「一体、誰なんだ?」
誰も聞いてはいなかったが、ビエール・トンミー氏は声を荒げた。
「聞いたこともない名前だ、ドルト氏なんて」
それは嘘だ。少なくとも勘違いだ。聞いたことはなくとも、その名前は見たことはあるはずだ。この『プロの旅人』に一度だけ登場したことがあるからだ。
(参照:【嫉妬】スターなる為の方法)
これまで、歯牙にも掛けていなかっただけだ。
「(この『プロの旅人』の)新年最初の回を、アオニヨシ君とやらに奪われるならまだしも、ドルトなんてどこの馬の骨か分からなぬ奴に奪われるとは!」
アオニヨシ君とは面識はないが、アオニヨシ君が『人間鹿』という類い稀なき存在であることから、一目置いているようだ。
「アオニヨシ君には一度会ってみたいものだ。『人間鹿』なんて会ったことも見たこともないからな」
なんなら今度、アオニヨシ君をビエール・トンミー氏に紹介してもいい。
「平気で『獣姦』なんて言葉を使ったり、鹿なのに、うんこをトイレでしたりなんて、侮れない相手だ」
(参照:鹿、ザ・フレグランス、『うんこ』はトイレでする。)
アオニヨシ君のことはライバルとして認めているようだ。
「しかし、だ。ドルトなんて知らないぞ。一体、何をしでかしたことがあるのだ?」
いや、ドルト氏は何もしでかしたことはない。敢えて云えば、今回、初めてしでかしてくれたのだ。会社で『フレグランス作戦』を決行したのだ。
「剽窃だ!『フレグランス作戦』はボクのものだ。ボクの専売特許だ」
確かに『フレグランス作戦』は、ビエール・トンミー氏が●●●子先生を魅惑する為に考案した作戦であった。
(参照:「疑惑のカレッジ」ふたたび(前編)….【ビエール・トンミー氏の優雅な老後】、「疑惑のカレッジ」ふたたび(後編)….【ビエール・トンミー氏の優雅な老後】、【祝・還暦】フレグランス作戦、成功?….【ビエール・トンミー氏の優雅な老後】)
「しかも、『フレグランス作戦』で若い女性たちを虜にしたなんてケシカラン!」
ビエール・トンミー氏の『フレグランス作戦』は未だ成功していないのだ。●●●子先生をオトセていないのだ。
『BURNING BARBERSHOP』で魅惑してしまったのは、●●●子先生ではなく、自分と同じオープン・カレッジを受講に来ていた「婆さん」であったのだ。

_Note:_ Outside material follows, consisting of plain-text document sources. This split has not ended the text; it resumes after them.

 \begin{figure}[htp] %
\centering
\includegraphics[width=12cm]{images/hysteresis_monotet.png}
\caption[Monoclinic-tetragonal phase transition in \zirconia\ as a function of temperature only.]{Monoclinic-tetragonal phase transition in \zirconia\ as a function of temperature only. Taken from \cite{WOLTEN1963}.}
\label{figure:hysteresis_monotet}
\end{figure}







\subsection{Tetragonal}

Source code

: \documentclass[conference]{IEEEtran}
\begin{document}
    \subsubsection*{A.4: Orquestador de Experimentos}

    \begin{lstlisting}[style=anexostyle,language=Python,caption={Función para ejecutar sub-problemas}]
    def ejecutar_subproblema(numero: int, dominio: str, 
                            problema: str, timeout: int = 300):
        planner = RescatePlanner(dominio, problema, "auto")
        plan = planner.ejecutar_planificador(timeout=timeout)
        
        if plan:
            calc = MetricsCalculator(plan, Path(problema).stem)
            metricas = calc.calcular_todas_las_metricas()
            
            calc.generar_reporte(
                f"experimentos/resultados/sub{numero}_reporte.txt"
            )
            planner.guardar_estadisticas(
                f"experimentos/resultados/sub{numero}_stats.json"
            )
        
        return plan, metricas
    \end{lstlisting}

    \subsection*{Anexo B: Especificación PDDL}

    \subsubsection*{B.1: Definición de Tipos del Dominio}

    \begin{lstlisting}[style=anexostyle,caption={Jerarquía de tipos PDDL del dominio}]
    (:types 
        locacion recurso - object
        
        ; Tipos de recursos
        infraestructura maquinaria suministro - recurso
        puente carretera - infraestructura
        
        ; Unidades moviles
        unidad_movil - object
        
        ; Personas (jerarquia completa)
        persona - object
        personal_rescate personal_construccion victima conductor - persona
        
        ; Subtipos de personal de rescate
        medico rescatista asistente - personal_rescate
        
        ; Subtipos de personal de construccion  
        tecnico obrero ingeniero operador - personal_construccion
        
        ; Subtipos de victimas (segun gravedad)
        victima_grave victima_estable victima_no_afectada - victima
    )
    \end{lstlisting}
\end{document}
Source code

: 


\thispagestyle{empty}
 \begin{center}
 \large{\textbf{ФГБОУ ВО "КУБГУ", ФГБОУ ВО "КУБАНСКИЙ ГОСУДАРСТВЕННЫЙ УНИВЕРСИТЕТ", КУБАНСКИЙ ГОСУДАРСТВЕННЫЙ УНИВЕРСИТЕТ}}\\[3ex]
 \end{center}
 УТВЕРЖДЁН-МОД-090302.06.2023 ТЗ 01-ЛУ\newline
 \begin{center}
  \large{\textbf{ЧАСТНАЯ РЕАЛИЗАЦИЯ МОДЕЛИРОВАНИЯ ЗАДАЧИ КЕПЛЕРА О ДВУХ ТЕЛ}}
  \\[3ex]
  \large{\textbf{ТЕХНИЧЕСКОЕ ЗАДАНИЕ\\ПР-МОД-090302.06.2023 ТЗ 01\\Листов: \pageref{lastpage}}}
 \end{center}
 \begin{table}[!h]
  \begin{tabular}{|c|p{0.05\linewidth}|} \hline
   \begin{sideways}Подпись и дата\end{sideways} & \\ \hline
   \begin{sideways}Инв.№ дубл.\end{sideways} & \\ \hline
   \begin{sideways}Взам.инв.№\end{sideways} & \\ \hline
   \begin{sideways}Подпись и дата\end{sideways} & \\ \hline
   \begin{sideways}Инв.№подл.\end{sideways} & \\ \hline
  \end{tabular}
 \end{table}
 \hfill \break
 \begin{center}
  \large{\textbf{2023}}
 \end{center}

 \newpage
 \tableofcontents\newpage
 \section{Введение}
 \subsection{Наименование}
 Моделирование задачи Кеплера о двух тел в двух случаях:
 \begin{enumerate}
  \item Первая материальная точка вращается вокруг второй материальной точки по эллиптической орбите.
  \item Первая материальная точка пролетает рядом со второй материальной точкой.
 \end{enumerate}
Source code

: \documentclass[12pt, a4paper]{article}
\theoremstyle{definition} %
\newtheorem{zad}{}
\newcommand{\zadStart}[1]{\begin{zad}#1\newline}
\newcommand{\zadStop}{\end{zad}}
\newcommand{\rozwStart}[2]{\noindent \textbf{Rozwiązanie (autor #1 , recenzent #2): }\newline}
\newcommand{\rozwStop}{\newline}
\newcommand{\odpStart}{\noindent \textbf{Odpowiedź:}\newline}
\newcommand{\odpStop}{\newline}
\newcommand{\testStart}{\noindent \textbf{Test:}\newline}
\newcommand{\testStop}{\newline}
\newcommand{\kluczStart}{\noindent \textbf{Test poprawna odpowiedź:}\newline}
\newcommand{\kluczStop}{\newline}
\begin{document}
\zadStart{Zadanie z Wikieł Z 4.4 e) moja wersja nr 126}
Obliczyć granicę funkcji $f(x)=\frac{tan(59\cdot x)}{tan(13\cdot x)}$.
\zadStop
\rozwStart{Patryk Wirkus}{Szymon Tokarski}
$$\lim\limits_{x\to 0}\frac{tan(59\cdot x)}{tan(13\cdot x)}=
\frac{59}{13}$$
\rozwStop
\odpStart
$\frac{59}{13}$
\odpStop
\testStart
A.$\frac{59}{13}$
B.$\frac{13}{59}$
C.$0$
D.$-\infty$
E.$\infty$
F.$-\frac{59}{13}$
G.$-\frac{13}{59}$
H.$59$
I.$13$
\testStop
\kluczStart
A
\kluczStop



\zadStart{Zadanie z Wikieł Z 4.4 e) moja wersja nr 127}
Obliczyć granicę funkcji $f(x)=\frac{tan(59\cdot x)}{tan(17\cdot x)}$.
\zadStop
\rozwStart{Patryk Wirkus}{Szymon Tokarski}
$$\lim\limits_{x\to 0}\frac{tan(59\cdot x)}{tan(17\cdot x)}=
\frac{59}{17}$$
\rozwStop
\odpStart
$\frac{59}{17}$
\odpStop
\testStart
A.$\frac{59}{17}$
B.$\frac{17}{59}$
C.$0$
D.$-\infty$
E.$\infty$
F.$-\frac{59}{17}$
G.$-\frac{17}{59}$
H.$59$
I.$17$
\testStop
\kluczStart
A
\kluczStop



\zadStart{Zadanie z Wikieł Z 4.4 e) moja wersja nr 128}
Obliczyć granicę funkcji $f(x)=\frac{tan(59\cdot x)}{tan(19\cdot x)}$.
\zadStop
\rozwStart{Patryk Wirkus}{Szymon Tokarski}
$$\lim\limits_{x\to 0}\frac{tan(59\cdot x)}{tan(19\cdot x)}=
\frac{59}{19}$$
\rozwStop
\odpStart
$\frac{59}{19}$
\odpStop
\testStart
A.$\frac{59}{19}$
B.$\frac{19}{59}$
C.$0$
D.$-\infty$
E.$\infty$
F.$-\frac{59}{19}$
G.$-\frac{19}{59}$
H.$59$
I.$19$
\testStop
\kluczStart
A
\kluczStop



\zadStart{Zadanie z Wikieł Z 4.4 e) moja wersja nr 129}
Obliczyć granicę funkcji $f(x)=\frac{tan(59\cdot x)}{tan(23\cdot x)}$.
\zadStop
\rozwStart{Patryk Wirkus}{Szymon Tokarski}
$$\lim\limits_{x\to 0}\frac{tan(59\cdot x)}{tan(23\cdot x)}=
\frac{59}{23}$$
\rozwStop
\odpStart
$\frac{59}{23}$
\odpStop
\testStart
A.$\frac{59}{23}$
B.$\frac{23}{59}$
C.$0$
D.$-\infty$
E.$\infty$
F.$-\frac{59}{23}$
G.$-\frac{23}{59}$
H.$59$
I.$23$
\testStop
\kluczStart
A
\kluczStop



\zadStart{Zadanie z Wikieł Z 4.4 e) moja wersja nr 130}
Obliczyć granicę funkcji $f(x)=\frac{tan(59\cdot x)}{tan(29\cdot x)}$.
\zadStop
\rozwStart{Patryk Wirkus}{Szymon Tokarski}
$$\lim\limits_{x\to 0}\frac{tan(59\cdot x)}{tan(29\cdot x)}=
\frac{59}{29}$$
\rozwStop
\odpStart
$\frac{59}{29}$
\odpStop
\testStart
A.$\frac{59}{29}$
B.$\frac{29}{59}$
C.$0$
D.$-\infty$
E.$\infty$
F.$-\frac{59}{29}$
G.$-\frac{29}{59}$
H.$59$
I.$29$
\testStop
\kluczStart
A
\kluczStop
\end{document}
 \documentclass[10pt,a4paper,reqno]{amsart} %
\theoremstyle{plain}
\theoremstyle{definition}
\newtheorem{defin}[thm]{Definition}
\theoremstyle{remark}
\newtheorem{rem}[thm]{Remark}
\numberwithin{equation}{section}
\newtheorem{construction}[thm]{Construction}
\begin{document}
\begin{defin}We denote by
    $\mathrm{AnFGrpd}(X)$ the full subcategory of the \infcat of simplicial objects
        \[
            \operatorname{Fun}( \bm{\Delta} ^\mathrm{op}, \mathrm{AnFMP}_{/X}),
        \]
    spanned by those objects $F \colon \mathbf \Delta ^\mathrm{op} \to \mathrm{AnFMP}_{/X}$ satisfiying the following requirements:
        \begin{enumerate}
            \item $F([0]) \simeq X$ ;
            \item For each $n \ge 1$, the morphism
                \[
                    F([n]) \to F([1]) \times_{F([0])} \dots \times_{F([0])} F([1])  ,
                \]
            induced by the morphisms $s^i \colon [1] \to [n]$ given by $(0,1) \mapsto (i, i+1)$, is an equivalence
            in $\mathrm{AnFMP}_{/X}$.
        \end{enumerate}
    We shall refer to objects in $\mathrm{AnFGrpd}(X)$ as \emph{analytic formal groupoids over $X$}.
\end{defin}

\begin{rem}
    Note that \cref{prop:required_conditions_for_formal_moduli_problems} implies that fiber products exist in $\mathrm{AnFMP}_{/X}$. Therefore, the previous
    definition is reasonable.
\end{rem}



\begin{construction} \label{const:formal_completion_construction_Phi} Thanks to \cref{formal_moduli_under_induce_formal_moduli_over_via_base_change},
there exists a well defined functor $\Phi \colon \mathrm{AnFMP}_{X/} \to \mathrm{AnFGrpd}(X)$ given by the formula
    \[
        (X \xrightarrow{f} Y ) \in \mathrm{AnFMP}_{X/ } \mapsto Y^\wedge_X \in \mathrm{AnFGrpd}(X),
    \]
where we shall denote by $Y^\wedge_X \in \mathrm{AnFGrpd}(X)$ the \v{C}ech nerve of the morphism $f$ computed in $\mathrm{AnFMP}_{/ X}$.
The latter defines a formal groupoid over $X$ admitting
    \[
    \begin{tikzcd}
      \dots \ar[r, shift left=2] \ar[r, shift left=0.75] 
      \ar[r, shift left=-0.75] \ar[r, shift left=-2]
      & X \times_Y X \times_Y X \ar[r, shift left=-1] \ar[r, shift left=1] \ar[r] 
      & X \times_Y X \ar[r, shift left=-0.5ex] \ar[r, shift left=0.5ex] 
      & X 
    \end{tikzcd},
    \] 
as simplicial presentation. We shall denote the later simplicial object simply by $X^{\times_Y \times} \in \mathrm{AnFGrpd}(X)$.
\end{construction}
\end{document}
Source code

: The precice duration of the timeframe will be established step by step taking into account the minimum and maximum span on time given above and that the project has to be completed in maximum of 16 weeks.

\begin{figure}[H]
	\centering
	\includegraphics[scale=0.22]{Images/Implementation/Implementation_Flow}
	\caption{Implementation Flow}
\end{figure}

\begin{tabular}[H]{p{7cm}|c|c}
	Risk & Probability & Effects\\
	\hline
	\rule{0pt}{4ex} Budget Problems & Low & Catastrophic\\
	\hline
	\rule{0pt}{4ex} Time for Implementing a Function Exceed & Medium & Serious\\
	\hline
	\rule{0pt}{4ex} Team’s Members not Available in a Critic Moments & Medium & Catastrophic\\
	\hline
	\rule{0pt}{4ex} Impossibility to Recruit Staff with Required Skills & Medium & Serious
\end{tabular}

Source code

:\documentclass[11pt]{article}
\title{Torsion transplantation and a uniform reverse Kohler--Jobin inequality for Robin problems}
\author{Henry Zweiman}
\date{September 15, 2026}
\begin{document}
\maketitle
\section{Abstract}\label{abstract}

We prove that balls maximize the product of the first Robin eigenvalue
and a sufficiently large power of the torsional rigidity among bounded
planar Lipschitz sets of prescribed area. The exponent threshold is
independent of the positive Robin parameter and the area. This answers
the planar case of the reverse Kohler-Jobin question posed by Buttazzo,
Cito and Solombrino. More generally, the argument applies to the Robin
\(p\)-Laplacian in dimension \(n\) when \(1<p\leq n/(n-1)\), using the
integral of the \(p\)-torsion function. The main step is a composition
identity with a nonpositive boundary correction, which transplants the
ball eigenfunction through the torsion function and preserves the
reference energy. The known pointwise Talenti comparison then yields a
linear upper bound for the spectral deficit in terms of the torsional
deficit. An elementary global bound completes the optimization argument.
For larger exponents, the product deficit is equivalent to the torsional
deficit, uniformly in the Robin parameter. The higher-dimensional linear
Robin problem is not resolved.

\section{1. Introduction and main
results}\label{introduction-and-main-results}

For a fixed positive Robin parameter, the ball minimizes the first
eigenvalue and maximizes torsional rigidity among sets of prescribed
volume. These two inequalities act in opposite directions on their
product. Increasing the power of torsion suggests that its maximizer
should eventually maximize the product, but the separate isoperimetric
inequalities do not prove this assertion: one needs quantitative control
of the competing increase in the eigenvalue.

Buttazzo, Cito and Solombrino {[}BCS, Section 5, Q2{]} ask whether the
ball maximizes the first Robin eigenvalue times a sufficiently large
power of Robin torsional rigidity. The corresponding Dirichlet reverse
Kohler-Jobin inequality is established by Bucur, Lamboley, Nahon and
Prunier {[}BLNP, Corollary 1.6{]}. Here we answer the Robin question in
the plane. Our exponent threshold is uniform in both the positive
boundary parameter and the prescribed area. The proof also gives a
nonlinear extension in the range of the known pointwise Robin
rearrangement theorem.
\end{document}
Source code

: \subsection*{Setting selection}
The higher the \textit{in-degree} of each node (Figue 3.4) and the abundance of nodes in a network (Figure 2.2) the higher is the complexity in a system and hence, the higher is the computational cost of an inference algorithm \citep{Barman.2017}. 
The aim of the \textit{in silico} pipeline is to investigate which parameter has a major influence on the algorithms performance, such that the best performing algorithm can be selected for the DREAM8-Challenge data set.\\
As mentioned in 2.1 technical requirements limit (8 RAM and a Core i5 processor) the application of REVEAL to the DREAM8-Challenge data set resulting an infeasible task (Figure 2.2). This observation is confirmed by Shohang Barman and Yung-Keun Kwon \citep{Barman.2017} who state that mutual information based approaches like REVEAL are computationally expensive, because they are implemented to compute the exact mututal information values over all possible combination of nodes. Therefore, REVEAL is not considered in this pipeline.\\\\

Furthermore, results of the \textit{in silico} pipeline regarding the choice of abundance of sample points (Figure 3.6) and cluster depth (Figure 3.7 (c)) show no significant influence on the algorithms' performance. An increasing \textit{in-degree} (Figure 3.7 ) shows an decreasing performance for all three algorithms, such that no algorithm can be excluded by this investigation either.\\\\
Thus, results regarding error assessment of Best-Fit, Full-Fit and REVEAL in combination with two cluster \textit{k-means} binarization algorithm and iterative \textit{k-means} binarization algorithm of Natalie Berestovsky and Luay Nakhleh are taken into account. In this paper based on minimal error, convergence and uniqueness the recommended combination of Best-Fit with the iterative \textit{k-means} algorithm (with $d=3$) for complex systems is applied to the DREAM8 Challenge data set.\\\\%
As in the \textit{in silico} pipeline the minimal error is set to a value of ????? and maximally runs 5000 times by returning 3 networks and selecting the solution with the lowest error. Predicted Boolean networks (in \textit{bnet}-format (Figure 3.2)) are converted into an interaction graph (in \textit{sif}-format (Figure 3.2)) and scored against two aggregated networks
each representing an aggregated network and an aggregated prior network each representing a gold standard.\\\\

「それに、『歳の割に『回数』もある方』なんて、どういうことだ!様子から察するにまだ40歳台前半のように思えるが、それにしても羨ましすぎる」
ついつい本音が出たようだ。
しかし、ビエール・トンミー氏は忘れているのだ。ビエール・トンミー氏も40歳台前半の頃はお盛んであったのだ。何しろ夫人が10歳も年下なのだから。体力的にきつくはなってきていたが、頑張っていたのだ。
「なにはともあれ、ドルト氏に告ぐ。挑戦は受けて立とう!スターになりたければ、ボクを乗り越えろ」
今後、エヴァンジェリスト氏は別格として、ビエール・トンミー氏、アオニヨシ君、そして、ドルト氏の3大スター時代に突入するのであろうか?